Adequate descriptions of the interventions. The general instructional strategies
used in each of the interventions should be clearly described. The amount of
training provided to teachers, as well as the level of ongoing support for
implementation should also be clearly described. The total hours of intervention
in each condition should also be well documented, and the instructional group
size should be specified. In general, it is desirable to include all information
necessary for the reader to understand the conditions under which each
?
intervention was implemented.
?
•
?
Observations of fidelity of implementation. In order to establish whether
differences in reading growth produced by two different interventions are due to
the type of intervention provided and not to differences in the quality with which
the two interventions were implemented, some kind of systematic observations of
instructional fidelity must be provided. Ideally, these observations will provide a
quantitative estimate of the extent to which teachers in each condition
implemented the instructional protocol in the way it was designed to be
implemented.
•
?
Reliable and valid measures of reading growth. It is critical to have measures of
reading skill both before and after implementation of the intervention. As a
minimum, all studies of this type should report FCAT Sunshine State Standards
(SSS) and Developmental Scale Scores (DSS) scores in the year prior to the
intervention as a pretest, and FCAT SSS and DSS scores in the year following
(or during) the intervention as a post test. The pretest scores are necessary to
determine that random assignment has produced experimental groups that were
equivalent to one another in reading skill before the interventions began. In
addition to FCAT reading scores, it is desirable to include other relevant reading
measures. Two possible candidates are the Oral Reading Fluency passages
and the Maze Tests developed by the Florida Center for Reading Research
(FCRR), and available to all districts free of charge. The more measures that
can be taken of reading growth, the richer will be the description of the range of
effects of the interventions being studied.
•
?
Adequate characterization of sample. A thorough description of the students
participating in the study should be provided. At the minimum, the percent of
students qualifying for free or reduced price lunch, percent minorities (African
American, Hispanic), and percent of students who are English language learners
(ELL) should be provided separately for students in each of the experimental
groups.
•
?
Appropriate statistical analysis. Most experiments of interventions in middle and
high school will involve interventions delivered in groups of students. Data
analysis procedures should take account of the nested, hierarchical structure of
this type of experiment (students are nested within instructional groups and
instructional groups are nested within schools), in order to form appropriate
estimates of standard errors. It is also desirable to determine if interventions are
equally effective for students entering with different levels of pre-intervention
reading skills. Designs with sufficient power to test reading level x intervention
interactions are especially encouraged. At the very least, some attempts should
be made to determine if interventions are differentially effective depending on
students’ entering level of reading ability.
II)
Quasi-experiments involving comparison of non-randomly assigned groups
•
?
If it is not possible to conduct a true experiment, a well designed quasi-
experimental study can also provide useful information about both the amount of
growth students experience under well specified conditions, and whether that
growth is greater under some conditions than others. Quasi-experiments differ
from true experiments primarily in the fact that the students are not randomly
assigned to different interventions in the study, or to the experimental vs. the
control group. The basic strategy in a quasi-experimental design involving a
treatment and a control group is to identify a group of students as similar to the
students in the experimental group as possible to use as the control group.

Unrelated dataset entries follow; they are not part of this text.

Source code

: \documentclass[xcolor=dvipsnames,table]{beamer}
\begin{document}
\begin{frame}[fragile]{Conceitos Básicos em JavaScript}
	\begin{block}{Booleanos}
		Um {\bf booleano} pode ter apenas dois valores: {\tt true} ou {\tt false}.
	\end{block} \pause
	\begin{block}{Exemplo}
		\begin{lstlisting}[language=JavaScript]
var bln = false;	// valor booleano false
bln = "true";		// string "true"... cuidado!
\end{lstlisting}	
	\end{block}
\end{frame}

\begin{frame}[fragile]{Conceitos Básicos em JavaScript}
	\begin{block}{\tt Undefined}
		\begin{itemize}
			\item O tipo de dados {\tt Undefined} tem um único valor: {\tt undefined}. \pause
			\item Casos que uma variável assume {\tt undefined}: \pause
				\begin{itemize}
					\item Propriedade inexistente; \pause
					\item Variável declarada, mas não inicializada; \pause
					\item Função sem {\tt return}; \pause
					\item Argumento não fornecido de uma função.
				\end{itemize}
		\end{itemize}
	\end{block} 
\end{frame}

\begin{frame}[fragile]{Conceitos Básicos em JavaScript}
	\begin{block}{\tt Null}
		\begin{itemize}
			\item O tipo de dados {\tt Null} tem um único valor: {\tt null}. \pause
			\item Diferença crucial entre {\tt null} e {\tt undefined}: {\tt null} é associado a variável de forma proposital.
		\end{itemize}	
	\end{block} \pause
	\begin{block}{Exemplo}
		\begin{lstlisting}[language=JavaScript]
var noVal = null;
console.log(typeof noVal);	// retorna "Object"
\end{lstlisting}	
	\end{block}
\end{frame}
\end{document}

Ideally, these students should be attending the same school, should have the
same beginning reading skills, and should receive the same types of non
intervention instruction as students in the experimental groups. Sometimes
contrast groups are taken from different schools that have the same general level
of academic achievement outcomes as the school in which the intervention is
implemented. In other cases, “historical control groups” are used in which
students who receive the intervention are compared to a group of students who
attended the same school the year before the intervention being studied became
available. Historical control groups are feasible in Florida schools because of the
availability of FCAT reading data over multiple years in the same schools. In
constructing these quasi-experimental contrast groups, the main goal is to
identify a group whose only known difference from the students receiving the
intervention is that they did not receive the intervention.
•
?
The same considerations in terms of sample size, description of interventions,
fidelity observations, measures of reading growth, and characterization of the
sample apply to quasi-experimental designs as apply to true experiments. Data
analysis strategies might differ slightly because the control group, who did not
receive the intervention, will have a different group structure than the students
who did receive the intervention.
III)
Studies that evaluate the impact of a single intervention without a control
group
•
?
The purpose of this type of study is to carefully establish the amount of growth in
specific reading skills that occurred when students received a given amount of
instruction following a well described instructional plan. The goal of this type of
study is to provide district and school decision makers with an estimate of the
amount of growth in reading skills they can expect from a specific type of
intervention if it is implemented under similar conditions as those described in the
study. This type of study should be proposed if the district does not have the
capacity to conduct a study involving random assignment to treatment and
control groups, or if formation of a quasi-experimental comparison group is not
feasible. Districts can use the methodology described here to more fully
document the effectiveness of an intervention they are currently using, or are
investigating for broad use, than would otherwise be possible. The important
conditions for this type of study include:
•
?
Adequate descriptions of the intervention. The instructional strategies or
intervention program that is being studied should be clearly and fully described.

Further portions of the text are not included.